EXERCISE:
Which lines below contain "mask"? Copy every one of them.

Stored data entries
-*-

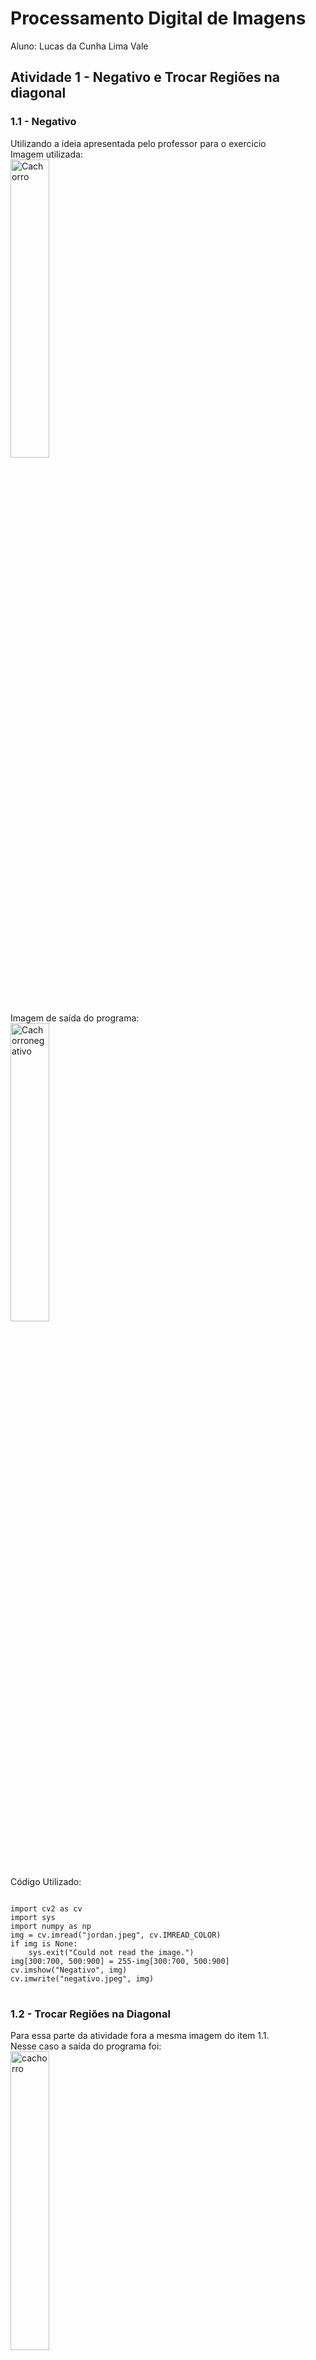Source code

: <html lang="pr-br">
<head>
</head>
<body>
<h1>Processamento Digital de Imagens</h1>
<p>Aluno: Lucas da Cunha Lima Vale
</p>
<h2>Atividade 1 - Negativo e Trocar Regiões na diagonal</h2>
<h3>1.1 - Negativo</h3>
Utilizando a ideia apresentada pelo professor para o exercicio <br>
Imagem utilizada:<br>
<img src="jordan.jpeg" alt="Cachorro" style="width:35%"/><br>
Imagem de saída do programa:<br>
<img src="https://github.com/lucasclv/Processamento-Digital-de-Imagem/blob/main/negativo.jpeg?raw=true" alt="Cachorronegativo"style="width:35%"><br>
Código Utilizado:<br>
<pre class="prettyprint">
<code>
import cv2 as cv
import sys
import numpy as np
img = cv.imread("jordan.jpeg", cv.IMREAD_COLOR)
if img is None:
    sys.exit("Could not read the image.")
img[300:700, 500:900] = 255-img[300:700, 500:900]
cv.imshow("Negativo", img)
cv.imwrite("negativo.jpeg", img)
</code>
</pre>
<h3>1.2 - Trocar Regiões na Diagonal</h3>
<p>
Para essa parte da atividade fora a mesma imagem do item 1.1.<br>
Nesse caso a saída do programa foi:<br>
<img src="https://github.com/lucasclv/Processamento-Digital-de-Imagem/blob/main/jordantrocado.png?raw=true" alt="cachorro"style="width:35%"><br>
Código Utilizado:<br>
<pre class="prettyprint">
<code>
import cv2 as cv
import sys
import numpy as np
img = cv.imread(cv.samples.findFile("jordan.jpeg"))
if img2 is None:
    sys.exit("Could not read the image.")
print('Largura em pixels: ', end='')  
print(img.shape[1]) #largura da imagem
l=img.shape[1]
print('Altura em pixels: ', end='')  
print(img.shape[0]) #altura da imagem
a=img.shape[0]
print('Qtde de canais: ', end='')  
print(img.shape[2])
img2=img.copy()
ma=800
ml=450
for x in range(0,a):
    for y in range(0,l):
        if x<ml and y<ma:
            img2[x, y]=img[x+ml, y+ma]
        if x<ml and y>ma:
            img2[x, y]=img[x+ml, y-ma]
        if x>ml and y<ma:
            img2[x, y]=img[x-ml, y+ma]
        if x>ml and y>ma:
            img2[x, y]=img[x-ml, y-ma]
cv.imshow("cachorrotrocado", img2)
cv.imwrite("jordantrocado.png", img2)
</code>
</pre>
</p>
<h2>Atividade 2 - Detector de Objetos</h2>
<h3>2.1 - Detector</h3>
<p>
Para resolvermos o problema da contagem de objetos que seja acima de 255 podemos colocar um contador que conte quantas vezes o contador atual atingiu o 255, toda vez que atingir o 255 zera este contador, zerar o contador enquanto que armazenamos no número de vezes que ele chegou ao valor de 255, no final do laço somaríamos mais assim o contador que conta as vezes que o contador inicial chega até 255 multiplicado por 255 mais o valor do contador inicial daria o total de objetos na imagem.<br>
Utilizando a ideia apresentada pelo professor:<br>
Imagem de entrada:<br>
<img src="https://github.com/lucasclv/Processamento-Digital-de-Imagem/blob/main/bolhas.png?raw=true" alt="Objetos"style="width:35%"><br>
Imagem sem objetos na borda:<br>
<img src="https://github.com/lucasclv/Processamento-Digital-de-Imagem/blob/main/bolhas2.png?raw=true" alt="Objetos"style="width:35%"><br>
Contagem:<br>
<img src="https://github.com/lucasclv/Processamento-Digital-de-Imagem/blob/main/contador.png?raw=true" alt="Janela CMD"style="width:35%"><br>
Código Utilizado:<br>
<pre class="prettyprint">
<code>
import cv2 as cv
import sys
import numpy as np
img = cv.imread(cv.samples.findFile("bolhas.png"))
if img is None:
    sys.exit("Could not read the image.")
imgflood = img.copy()
print('Largura em pixels: ', end='')  
print(img.shape[1]) #largura da imagem
l=img.shape[1]
print('Altura em pixels: ', end='')  
print(img.shape[0]) #altura da imagem
a=img.shape[0]
print('Qtde de canais: ', end='')  
print(img.shape[2])
mask = np.zeros((a+2, l+2), np.uint8)
c=0
cb=0
for x in range (0, a):
    cv.floodFill(imgflood, mask, (0,x), (0, 0, 0))
    cv.floodFill(imgflood, mask, (x,0), (0, 0, 0))
    cv.floodFill(imgflood, mask, (a-1,x), (0, 0, 0))
    cv.floodFill(imgflood, mask, (x,a-1), (0, 0, 0))
cv.imwrite("bolhas2.png", imgflood)
img=imgflood.copy()
for x in  range (0, a-1):
    for y in range (0, l-1):
       if imgflood[x, y, 2]==255:
            c+=1
            cv.floodFill(imgflood, mask, (y, x), (0, 0, 0))
cv.floodFill(img,None, (0, 0), (255, 255, 255));
cv.imshow("Display window", img)
cv.imwrite("bolhasvazias.png", img)
for x in  range (0, a-1):
    for y in range (0, l-1):
       if img[x, y, 2]==0:
            cb+=1
            cv.floodFill(img, mask, (y, x), (255, 255, 255))
print ('quantidade de objetos: ' ,c)
print ('quantidade de objetos sem buraco: ' ,cb)
print ('quantidade de objetos com buraco: ' ,c-cb)
cv.imwrite("bolhas3.png", imgflood)
</code>
</pre>
</p>
<h2>Atividade 3 - Equalizador de Histograma</h2>	
<p>
Utilizando a ideia apresentada pelo professor:<br>
Imagem utilizada:<br>
<img src="https://github.com/lucasclv/Processamento-Digital-de-Imagem/blob/main/jordan3.jpeg?raw=true" alt="cachorro"style="width:35%"><br>
Imagem de saída do programa em escala de cinza a esquerda sem equalização e a direita com equalização:<br>
<img src="https://github.com/lucasclv/Processamento-Digital-de-Imagem/blob/main/cachorros.png?raw=true" alt="cachorros"style="width:35%"><br>
Histograma:<br>
<img src="https://github.com/lucasclv/Processamento-Digital-de-Imagem/blob/main/histograma.png?raw=true" alt="histograma"style="width:35%"><br>
Código utilizado:<br>
<pre class="prettyprint">
<code>
import sys
import numpy as np
from matplotlib import pyplot as plt
img = cv.imread(cv.samples.findFile("jordan3.jpeg"))
if img is None:
    sys.exit("Could not read the image.")
print('Largura em pixels: ', end='')  
print(img.shape[1]) #largura da imagem
l=img.shape[1]
print('Altura em pixels: ', end='')  
print(img.shape[0]) #altura da imagem
a=img.shape[0]
print('Qtde de canais: ', end='')  
print(img.shape[2])
img = cv.cvtColor(img, cv.COLOR_BGR2GRAY)
hist = cv.calcHist([img], [0], None, [256], [0, 256])
equ = cv.equalizeHist(img)
res = np.hstack((img,equ))
hist2 = cv.calcHist([equ], [0], None, [256], [0, 256])
hist2 /= hist2.sum()
plt.figure()
plt.axis("off")
#plt.imshow(cv.cvtColor(img, cv.COLOR_GRAY2RGB))
# plot the histogram
#plt.figure()
plt.title("Histograma")
#plt.plot(hist)
plt.xlim([0, 256])
plt.plot(hist2)
plt.xlim([0, 256])
cv.imshow("Display window", res)
cv.imwrite("cachorros.png", res)
plt.show()
</code>
</pre>
</p>
<h2>Atividade 4 - Laplaciano do Gaussiano</h2>	
<p>
Utilizando a ideia apresentada pelo professor:<br>
Imagens obtidas:<br>
<img src="https://github.com/lucasclv/Processamento-Digital-de-Imagem/blob/main/laplace.png?raw=true" alt="cachorro"style="width:35%"><br>
Código utilizado:<br>
<pre class="prettyprint">
<code>
import numpy as np
import cv2 as cv
from matplotlib import pyplot as plt
img = cv.imread('jordan.jpeg',0)
laplacian = cv.Laplacian(img,cv.CV_16S,ksize=19)
blur = cv.GaussianBlur(img,(9,9),0)
laplacegauss = cv.Laplacian(blur,cv.CV_16S,ksize=19)
plt.subplot(2,2,1),plt.imshow(img,cmap = 'gray')
plt.title('Original'), plt.xticks([]), plt.yticks([])
plt.subplot(2,2,2),plt.imshow(laplacian,cmap = 'gray')
plt.title('Laplace'), plt.xticks([]), plt.yticks([])
plt.subplot(2,2,3),plt.imshow(blur,cmap = 'gray')
plt.title('Gaussiana'), plt.xticks([]), plt.yticks([])
plt.subplot(2,2,4),plt.imshow(laplacegauss,cmap = 'gray')
plt.title('LaPlace da Gaussiana'), plt.xticks([]), plt.yticks([])
plt.show()
</code>
<h2>Atividade 9 - Kmeans</h2>	
<p>
Utilizando a ideia apresentada pelo professor:<br>
Imagem utilizada:<br>
<img src="" alt="gato"style="width:35%"><br>
Imagens obtidas:<br>
<img src="" alt="gatokmeans1"style="width:35%"><br>
<img src="" alt="gatokmeans2"style="width:35%"><br>
<img src="" alt="gatokmeans3"style="width:35%"><br>
<img src="" alt="gatokmeans4"style="width:35%"><br>
<img src="" alt="gatokmeans5"style="width:35%"><br>
<img src="" alt="gatokmeans6"style="width:35%"><br>
<img src="" alt="gatokmeans7"style="width:35%"><br>
<img src="" alt="gatokmeans8"style="width:35%"><br>
<img src="" alt="gatokmeans9"style="width:35%"><br>
<img src="" alt="gatokmeans10"style="width:35%"><br>
Podemos observar que as imagens resultantes são diferentes pois cada rodada do codigo o ponto inicial utilizado na clusterização muda
Código utilizado:<br>
<pre class="prettyprint">
<code>
import numpy as np
import cv2 as cv
img = cv.imread('gato.jpeg')
Z = img.reshape((-1,3))
# convert to np.float32
Z = np.float32(Z)
# define criteria, number of clusters(K) and apply kmeans() 10 times
for x in range (0,10):
	criteria = (cv.TERM_CRITERIA_EPS + cv.TERM_CRITERIA_MAX_ITER, 10, 1.0)
	K = 7
	ret,label,center=cv.kmeans(Z,K,None,criteria,10,cv.KMEANS_RANDOM_CENTERS)
	# Now convert back into uint8, and make original image
	center = np.uint8(center)
	res = center[label.flatten()]
	res2 = res.reshape((img.shape))
	cv.imshow('res2',res2)
	cv.waitKey(0)
cv.destroyAllWindows()
</code>
</pre>
</p>
</body>
</html>
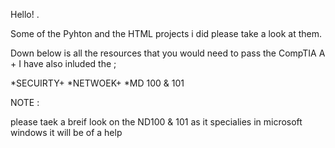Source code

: Hello! . 

Some of the Pyhton and the HTML projects i did please take a look at them.




Down below is all the resources that you would need to pass the CompTIA A +
I have also inluded the ;

*SECUIRTY+
*NETWOEK+
*MD 100 & 101 


NOTE :

please taek a breif look on the ND100 & 101 as it specialies in microsoft windows it will be of a help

-*-

ANSWER TO THIS TASK:
mask = np.zeros((a+2, l+2), np.uint8)
    cv.floodFill(imgflood, mask, (0,x), (0, 0, 0))
    cv.floodFill(imgflood, mask, (x,0), (0, 0, 0))
    cv.floodFill(imgflood, mask, (a-1,x), (0, 0, 0))
    cv.floodFill(imgflood, mask, (x,a-1), (0, 0, 0))
            cv.floodFill(imgflood, mask, (y, x), (0, 0, 0))
            cv.floodFill(img, mask, (y, x), (255, 255, 255))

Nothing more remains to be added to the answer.